>> I know
that the 1488/1489 combo was popular, but the lead engineer on
>> the comms project at the time that I was involved insisted that the
>> 75150/75154 combination was much superior. I don't recall what his
>> reasoning was, but we didn't run into any popped 7515x parts that I can
>> remember.
> How well did those withstand a "centronics" parallel printer being plugged
> into the serial port (with a gender changer?)?
On Wed, 19 Jun 2013, Tony Duell
wrote:
Any RS232 port will withsand the TTL signals on a
Centronics port. If it
doesn't, it doesn't; comply with the RS223 standard :-)

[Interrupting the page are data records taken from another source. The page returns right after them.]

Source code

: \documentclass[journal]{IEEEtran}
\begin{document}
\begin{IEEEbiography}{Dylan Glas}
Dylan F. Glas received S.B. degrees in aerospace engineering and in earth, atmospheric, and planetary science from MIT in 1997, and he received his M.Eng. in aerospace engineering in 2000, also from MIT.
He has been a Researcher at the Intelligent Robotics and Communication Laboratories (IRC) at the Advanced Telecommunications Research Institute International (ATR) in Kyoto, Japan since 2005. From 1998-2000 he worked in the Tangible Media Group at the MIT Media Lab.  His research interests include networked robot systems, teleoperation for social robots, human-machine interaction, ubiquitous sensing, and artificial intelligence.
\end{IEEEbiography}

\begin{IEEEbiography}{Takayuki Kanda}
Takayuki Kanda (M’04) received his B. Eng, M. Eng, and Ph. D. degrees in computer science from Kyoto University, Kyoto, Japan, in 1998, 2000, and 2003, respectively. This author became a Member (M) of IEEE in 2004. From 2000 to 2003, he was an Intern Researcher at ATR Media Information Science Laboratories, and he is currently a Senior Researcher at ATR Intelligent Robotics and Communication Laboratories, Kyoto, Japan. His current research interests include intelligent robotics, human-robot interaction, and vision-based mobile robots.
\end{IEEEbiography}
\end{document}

However, the Centroics Printer (or at least the input buffers on its
interface) are not going to like having 12V RS23 signals shoved into them.

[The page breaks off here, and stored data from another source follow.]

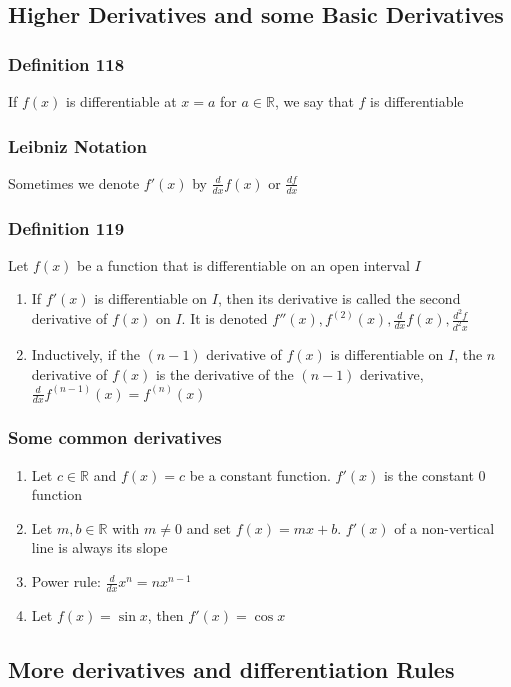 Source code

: \documentclass[12pt, letterpaper]{article}
\begin{document}
\subsection{Higher Derivatives and some Basic Derivatives}
\subsubsection*{Definition 118}
If $f(x)$ is differentiable at $x=a$ for $a\in\mathbb{R}$, we say that $f$ is differentiable
\subsubsection*{Leibniz Notation}
Sometimes we denote $f'(x)$ by $\frac{d}{dx} f(x)$ or $\frac{df}{dx}$
\subsubsection*{Definition 119}
Let $f(x)$ be a function that is differentiable on an open interval $I$
\begin{enumerate}
    \item If $f'(x)$ is differentiable on $I$, then its derivative is called the second derivative of $f(x)$ on $I$. It is denoted $f''(x), f^(2)(x), \frac{d}{dx} f(x), \frac{d^2f}{d^2x}$
    \item Inductively, if the $(n-1)$ derivative of $f(x)$ is differentiable on $I$, the $n$ derivative of $f(x)$ is the derivative of the $(n-1)$ derivative, $\frac{d}{dx} f^{(n-1)}(x) = f^{(n)}(x)$
\end{enumerate}
\subsubsection*{Some common derivatives}
\begin{enumerate}
    \item Let $c\in\mathbb{R}$ and $f(x) = c$ be a constant function. $f'(x)$ is the constant $0$ function
    \item Let $m,b \in\mathbb{R}$ with $m\neq 0$ and set $f(x) = mx+b$. $f'(x)$ of a non-vertical line is always its slope
    \item Power rule: $\frac{d}{dx} x^n = nx^{n-1}$
    \item Let $f(x) = \sin x$, then $f'(x) = \cos x$
\end{enumerate}
\subsection{More derivatives and differentiation Rules}
\end{document}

I suspect the printer will emit the magic smoke, not the RS232 buffers
thanks
I wonder what else our lab staff was doing that kept blowing 1488/1489
chips?
The most common is really bad static. I've also seen people pulling
RS232 plugs
with either piece live, if ground is the pin that breaks first then you
may 24V at
the wrong place.
The other is safety ground that has potentials from one outlet to another.
Most common reason for that is neutral and ground swapped or a peice of
gear using ground instead of neutral for the return.
I've seen more than a few outlets in NYC and other places where from the
ground pin
on one outlet to an outlet ground pin on a different breaker had 25V
AC! I even
had one that had 119Vac (ground and line swapped!).
Be very careful what you call ground.